▸ What is being asked
The task calls for each line of the records below in which the word "path" appears.

▸ Material provided
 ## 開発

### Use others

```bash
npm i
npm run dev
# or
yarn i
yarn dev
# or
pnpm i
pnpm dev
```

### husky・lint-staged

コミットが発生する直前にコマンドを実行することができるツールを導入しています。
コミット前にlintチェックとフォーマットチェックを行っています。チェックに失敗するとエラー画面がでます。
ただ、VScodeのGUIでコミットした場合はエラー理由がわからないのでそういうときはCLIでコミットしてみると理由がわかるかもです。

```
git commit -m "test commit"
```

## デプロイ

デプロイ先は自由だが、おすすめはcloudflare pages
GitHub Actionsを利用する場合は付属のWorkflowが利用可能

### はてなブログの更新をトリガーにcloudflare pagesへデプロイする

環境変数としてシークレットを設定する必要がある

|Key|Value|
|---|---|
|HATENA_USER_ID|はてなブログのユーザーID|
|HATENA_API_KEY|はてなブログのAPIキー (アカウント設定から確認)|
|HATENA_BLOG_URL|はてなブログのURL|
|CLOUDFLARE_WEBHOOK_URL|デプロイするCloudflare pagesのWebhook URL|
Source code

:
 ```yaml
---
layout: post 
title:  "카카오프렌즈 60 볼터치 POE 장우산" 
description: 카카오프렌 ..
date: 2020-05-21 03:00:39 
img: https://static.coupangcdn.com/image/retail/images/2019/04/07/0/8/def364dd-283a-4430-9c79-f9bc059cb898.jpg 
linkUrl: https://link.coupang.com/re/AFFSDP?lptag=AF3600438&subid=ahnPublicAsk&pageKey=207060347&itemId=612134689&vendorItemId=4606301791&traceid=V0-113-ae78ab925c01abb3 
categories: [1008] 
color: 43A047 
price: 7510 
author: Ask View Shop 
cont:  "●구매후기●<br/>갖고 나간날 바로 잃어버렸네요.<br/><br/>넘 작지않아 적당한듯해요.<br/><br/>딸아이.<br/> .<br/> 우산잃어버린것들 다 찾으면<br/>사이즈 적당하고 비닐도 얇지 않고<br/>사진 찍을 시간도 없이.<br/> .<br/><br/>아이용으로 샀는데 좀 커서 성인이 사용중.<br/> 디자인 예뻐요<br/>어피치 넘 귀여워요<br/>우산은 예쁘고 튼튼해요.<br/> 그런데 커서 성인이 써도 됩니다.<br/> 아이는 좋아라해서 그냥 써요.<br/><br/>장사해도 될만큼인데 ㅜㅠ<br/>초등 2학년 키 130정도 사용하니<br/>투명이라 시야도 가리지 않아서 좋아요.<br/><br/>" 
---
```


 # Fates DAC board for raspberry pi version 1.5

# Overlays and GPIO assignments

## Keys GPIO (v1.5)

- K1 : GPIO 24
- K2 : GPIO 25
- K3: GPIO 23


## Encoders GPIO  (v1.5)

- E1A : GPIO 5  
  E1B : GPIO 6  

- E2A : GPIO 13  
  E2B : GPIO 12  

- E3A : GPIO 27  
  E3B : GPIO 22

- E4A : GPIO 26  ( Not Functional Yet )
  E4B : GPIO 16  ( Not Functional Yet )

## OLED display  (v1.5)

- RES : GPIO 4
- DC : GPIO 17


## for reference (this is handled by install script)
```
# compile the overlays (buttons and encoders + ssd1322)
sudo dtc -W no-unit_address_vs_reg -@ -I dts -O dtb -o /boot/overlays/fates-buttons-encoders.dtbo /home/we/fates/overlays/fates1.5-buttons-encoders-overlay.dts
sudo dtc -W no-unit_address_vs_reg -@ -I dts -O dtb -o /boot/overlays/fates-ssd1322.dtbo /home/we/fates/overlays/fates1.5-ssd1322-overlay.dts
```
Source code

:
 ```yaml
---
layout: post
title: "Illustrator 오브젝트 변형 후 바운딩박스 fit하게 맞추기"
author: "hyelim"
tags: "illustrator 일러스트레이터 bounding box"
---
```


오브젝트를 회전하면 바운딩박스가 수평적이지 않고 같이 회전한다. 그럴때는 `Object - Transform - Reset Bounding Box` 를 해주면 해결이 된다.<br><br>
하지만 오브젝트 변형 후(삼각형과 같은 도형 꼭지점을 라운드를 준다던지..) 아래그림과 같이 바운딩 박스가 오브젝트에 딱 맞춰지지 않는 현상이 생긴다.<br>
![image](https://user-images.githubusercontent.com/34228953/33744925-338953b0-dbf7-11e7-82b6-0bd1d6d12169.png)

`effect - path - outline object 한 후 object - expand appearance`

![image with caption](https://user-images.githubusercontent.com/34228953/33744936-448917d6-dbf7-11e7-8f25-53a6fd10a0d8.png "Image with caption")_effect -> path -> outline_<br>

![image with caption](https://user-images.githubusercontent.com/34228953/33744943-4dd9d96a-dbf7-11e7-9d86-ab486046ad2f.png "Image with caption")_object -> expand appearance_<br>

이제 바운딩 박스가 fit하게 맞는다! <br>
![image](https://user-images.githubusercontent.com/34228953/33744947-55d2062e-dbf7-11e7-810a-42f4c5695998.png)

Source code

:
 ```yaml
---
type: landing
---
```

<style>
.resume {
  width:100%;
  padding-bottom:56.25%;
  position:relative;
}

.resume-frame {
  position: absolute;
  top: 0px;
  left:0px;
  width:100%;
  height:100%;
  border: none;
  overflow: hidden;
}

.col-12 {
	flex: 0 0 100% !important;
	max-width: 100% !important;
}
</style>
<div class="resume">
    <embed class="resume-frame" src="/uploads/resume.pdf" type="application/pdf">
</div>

▸ Response to this exercise
`effect - path - outline object 한 후 object - expand appearance`
![image with caption](https://user-images.githubusercontent.com/34228953/33744936-448917d6-dbf7-11e7-8f25-53a6fd10a0d8.png "Image with caption")_effect -> path -> outline_<br>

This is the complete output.